Une tournée considérée comme la plus lucrative de tous les temps, et qui s'est arrêté à Paris du 9 au 12 mai, quatre Grammy awards pour le meilleur album de l’année… La chanteuse Taylor Swift enchaîne les records. Et pourtant, selon les universitaires qui étudient sa carrière comme un cas sociologique, elle n’a rien à voir avec les grandes stars de la pop avant elle, de Madonna à Britney Spears ou Lady Gaga.
Lors du dernier Super Bowl, le 11 février, tous les yeux étaient braqués sur elle. Dans les tribunes de l'Allegiant Stadium, à Paradise, dans le Nevada, on voyait Taylor Swift encourager avec exubérance son boyfriend, Travis Kelce, tight end dans l’équipe des Chiefs de Kansas City, qui remportera finalement le Super Bowl sur le fil. Quelques heures auparavant, elle était sur scène à Tokyo, à presque 9 000 km de là, dans le cadre de sa tournée mondiale, The Eras Tour, considérée comme la plus lucrative de tous les temps, avec déjà plus d’un milliard de dollars de recettes. Sitôt le match terminé, elle saute dans les bras de son amoureux, l’embrasse et l’enlace longuement devant les caméras. Le Wall Street Journal dira que ce jour-là, on a atteint un pic de « démonstration publique d’affection » de la part d’une célébrité (« celebrity public displays of affection »). Mais la star américaine, désignée personnalité de l’année 2023 par le magazine Time, se moque du qu’en dira-t-on.

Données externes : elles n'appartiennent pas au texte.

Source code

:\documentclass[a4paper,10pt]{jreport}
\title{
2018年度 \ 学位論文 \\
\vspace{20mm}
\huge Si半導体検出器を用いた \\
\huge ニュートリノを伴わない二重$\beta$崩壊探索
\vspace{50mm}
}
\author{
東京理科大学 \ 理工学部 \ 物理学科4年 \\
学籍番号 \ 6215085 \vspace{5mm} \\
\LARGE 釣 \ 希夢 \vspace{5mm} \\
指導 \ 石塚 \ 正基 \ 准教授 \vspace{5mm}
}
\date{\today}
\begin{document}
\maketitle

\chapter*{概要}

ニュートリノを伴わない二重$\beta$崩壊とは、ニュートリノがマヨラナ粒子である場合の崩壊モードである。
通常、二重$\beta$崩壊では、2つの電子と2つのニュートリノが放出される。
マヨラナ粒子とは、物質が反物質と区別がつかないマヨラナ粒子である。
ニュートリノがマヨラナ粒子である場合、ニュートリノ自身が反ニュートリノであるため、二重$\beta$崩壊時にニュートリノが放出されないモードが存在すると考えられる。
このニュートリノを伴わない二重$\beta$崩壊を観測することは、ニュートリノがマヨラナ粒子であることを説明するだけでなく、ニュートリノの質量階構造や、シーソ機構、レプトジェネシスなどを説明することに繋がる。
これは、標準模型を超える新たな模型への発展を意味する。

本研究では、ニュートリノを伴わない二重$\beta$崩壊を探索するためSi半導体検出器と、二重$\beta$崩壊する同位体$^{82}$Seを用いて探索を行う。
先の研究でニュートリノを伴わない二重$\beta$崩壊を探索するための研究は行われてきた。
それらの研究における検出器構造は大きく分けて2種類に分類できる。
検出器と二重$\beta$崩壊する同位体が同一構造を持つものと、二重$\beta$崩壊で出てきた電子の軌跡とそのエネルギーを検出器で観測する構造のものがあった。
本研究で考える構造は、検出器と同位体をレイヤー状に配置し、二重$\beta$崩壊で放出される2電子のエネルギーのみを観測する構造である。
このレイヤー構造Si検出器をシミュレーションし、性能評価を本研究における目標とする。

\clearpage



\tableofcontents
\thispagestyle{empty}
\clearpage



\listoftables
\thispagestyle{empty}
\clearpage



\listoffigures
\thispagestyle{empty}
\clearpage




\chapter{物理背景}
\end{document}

« Taylor Swift, elle est nature peinture, entame Maxime Chabreuil, planneur stratégique au sein de l’agence Heaven. Toutes les popstars ont un point d’entrée : Lady Gaga, c’était le monstre, Beyoncé, la femme noire, Taylor Swift, c’est l’authenticité. » C’est son principal point de différenciation avec les autres grandes stars de la pop. « Elle n’est pas dans un rapport de séduction aux hommes, mais de proximité avec les femmes. Et elle cultive cette proximité. C’est une star qui sait qu’elle l’est mais qui a les attitudes d’une anti-star en étant proche de ses fans », relève Virginie Spies, sémiologue et maître de conférences à l’université d’Avignon.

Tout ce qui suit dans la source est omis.